**What the task requires:** Only the lines from the beginning of the entries through the one that holds "Class Conference 2014](/mol/images/2014/12-24-fig01.jpg)" may appear in the answer, written out exactly and free of pictures.

**Data for this task:**
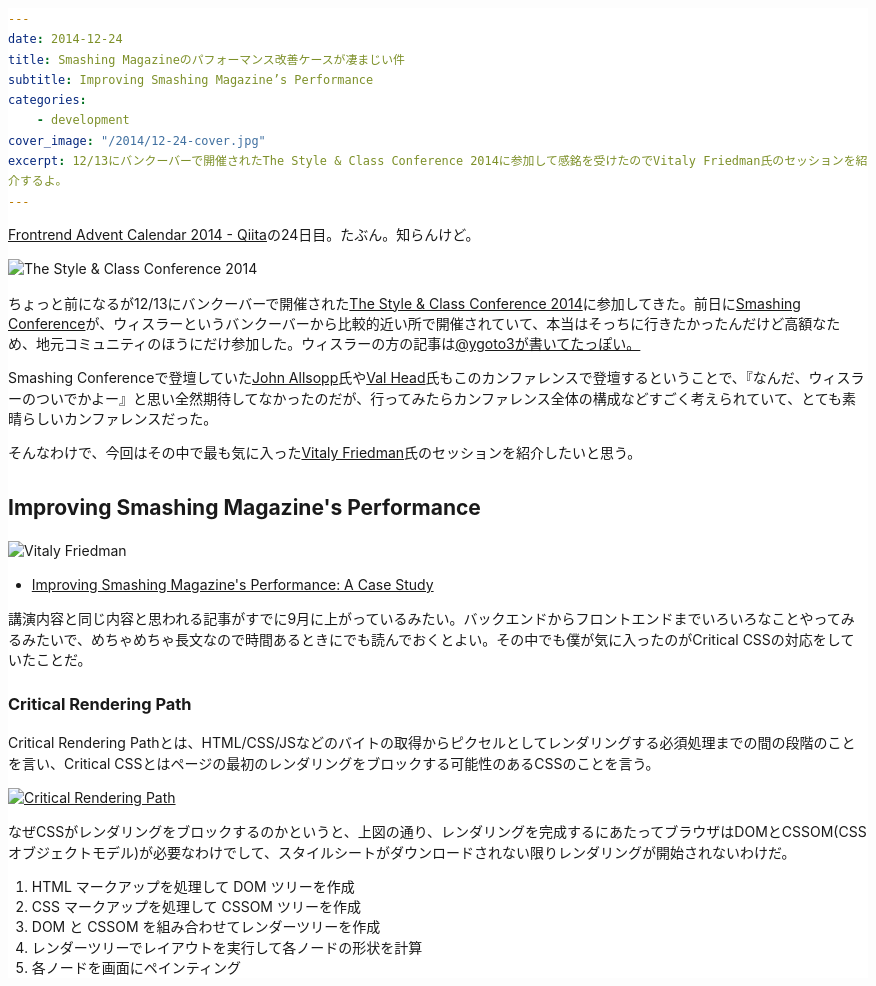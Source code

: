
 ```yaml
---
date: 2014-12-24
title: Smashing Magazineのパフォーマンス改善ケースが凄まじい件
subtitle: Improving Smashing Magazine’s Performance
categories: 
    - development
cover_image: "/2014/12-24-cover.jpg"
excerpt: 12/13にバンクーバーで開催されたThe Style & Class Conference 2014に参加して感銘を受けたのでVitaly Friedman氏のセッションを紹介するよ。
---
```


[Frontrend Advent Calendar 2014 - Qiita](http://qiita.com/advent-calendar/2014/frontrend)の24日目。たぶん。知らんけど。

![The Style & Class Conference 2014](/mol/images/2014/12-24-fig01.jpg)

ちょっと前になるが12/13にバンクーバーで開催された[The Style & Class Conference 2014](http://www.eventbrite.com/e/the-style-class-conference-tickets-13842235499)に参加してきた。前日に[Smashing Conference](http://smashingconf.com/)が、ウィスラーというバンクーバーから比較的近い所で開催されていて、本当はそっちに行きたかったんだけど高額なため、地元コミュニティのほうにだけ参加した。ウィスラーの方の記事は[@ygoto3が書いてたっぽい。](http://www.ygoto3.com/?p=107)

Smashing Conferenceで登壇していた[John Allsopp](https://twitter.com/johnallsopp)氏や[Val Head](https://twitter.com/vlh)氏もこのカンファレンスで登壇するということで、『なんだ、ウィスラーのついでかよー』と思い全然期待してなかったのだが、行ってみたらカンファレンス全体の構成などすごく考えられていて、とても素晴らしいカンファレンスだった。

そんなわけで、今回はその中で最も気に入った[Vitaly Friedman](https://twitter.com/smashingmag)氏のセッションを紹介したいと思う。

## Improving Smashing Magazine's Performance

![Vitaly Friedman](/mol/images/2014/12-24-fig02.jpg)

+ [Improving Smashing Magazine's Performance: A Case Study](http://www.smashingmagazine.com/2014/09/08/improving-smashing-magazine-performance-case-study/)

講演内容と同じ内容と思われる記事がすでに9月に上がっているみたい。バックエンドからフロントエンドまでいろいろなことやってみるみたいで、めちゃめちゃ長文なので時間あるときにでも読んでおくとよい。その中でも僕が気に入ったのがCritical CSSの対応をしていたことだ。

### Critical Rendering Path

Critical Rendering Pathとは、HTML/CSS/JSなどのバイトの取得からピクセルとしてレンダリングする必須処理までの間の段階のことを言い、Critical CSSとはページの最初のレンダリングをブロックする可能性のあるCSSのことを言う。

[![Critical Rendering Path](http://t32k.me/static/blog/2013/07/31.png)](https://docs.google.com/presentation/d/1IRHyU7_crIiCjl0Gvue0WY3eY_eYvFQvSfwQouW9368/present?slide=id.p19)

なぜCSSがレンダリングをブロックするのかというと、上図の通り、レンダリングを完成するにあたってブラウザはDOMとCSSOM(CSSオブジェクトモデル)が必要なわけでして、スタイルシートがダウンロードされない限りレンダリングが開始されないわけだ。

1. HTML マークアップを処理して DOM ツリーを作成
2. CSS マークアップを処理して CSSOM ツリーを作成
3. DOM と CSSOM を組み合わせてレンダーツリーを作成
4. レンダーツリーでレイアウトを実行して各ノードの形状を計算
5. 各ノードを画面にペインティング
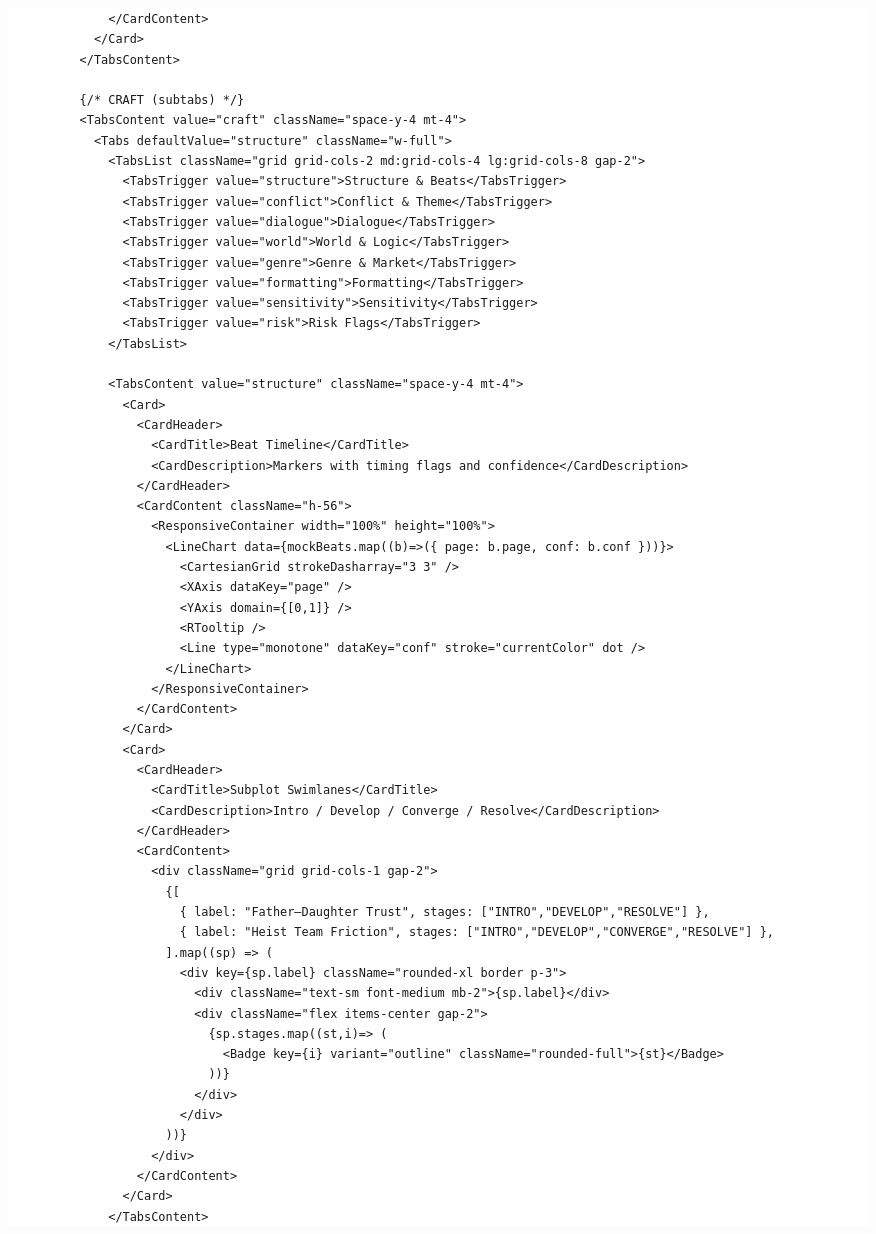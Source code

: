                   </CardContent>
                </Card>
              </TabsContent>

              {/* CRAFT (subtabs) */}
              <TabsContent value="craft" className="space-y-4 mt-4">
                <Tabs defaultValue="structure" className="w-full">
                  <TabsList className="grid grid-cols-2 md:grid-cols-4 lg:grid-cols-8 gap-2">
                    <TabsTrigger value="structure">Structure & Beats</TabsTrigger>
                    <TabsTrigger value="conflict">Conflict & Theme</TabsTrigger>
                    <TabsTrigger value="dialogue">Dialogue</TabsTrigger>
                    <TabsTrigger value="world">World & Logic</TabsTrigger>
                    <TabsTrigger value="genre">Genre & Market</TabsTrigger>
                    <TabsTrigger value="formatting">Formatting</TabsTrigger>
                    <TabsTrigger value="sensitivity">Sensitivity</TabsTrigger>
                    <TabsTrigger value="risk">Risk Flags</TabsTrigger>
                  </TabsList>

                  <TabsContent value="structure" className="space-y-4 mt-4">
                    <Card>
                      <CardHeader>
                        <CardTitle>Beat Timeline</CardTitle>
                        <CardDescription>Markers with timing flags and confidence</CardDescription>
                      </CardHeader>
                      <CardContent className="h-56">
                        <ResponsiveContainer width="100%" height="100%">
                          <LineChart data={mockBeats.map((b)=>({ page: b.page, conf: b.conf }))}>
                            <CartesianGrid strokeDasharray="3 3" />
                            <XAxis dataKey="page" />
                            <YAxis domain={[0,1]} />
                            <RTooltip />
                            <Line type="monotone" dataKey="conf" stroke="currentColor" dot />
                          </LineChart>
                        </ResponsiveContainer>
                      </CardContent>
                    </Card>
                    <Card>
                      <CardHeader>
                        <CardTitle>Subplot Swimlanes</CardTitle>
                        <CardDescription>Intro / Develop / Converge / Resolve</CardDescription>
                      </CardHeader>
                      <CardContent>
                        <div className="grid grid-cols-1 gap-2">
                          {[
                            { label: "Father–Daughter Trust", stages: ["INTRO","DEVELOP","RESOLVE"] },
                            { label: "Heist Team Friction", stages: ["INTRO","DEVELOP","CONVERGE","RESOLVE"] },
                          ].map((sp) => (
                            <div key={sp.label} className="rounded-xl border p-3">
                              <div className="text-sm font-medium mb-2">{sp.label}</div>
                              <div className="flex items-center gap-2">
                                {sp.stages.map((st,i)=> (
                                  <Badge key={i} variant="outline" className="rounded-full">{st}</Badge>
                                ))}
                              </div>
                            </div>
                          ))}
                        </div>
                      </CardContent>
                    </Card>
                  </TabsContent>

**Completed task:**
Source code

:
 ```yaml
---
date: 2014-12-24
title: Smashing Magazineのパフォーマンス改善ケースが凄まじい件
subtitle: Improving Smashing Magazine’s Performance
categories: 
    - development
cover_image: "/2014/12-24-cover.jpg"
excerpt: 12/13にバンクーバーで開催されたThe Style & Class Conference 2014に参加して感銘を受けたのでVitaly Friedman氏のセッションを紹介するよ。
---
```


[Frontrend Advent Calendar 2014 - Qiita](http://qiita.com/advent-calendar/2014/frontrend)の24日目。たぶん。知らんけど。

![The Style & Class Conference 2014](/mol/images/2014/12-24-fig01.jpg)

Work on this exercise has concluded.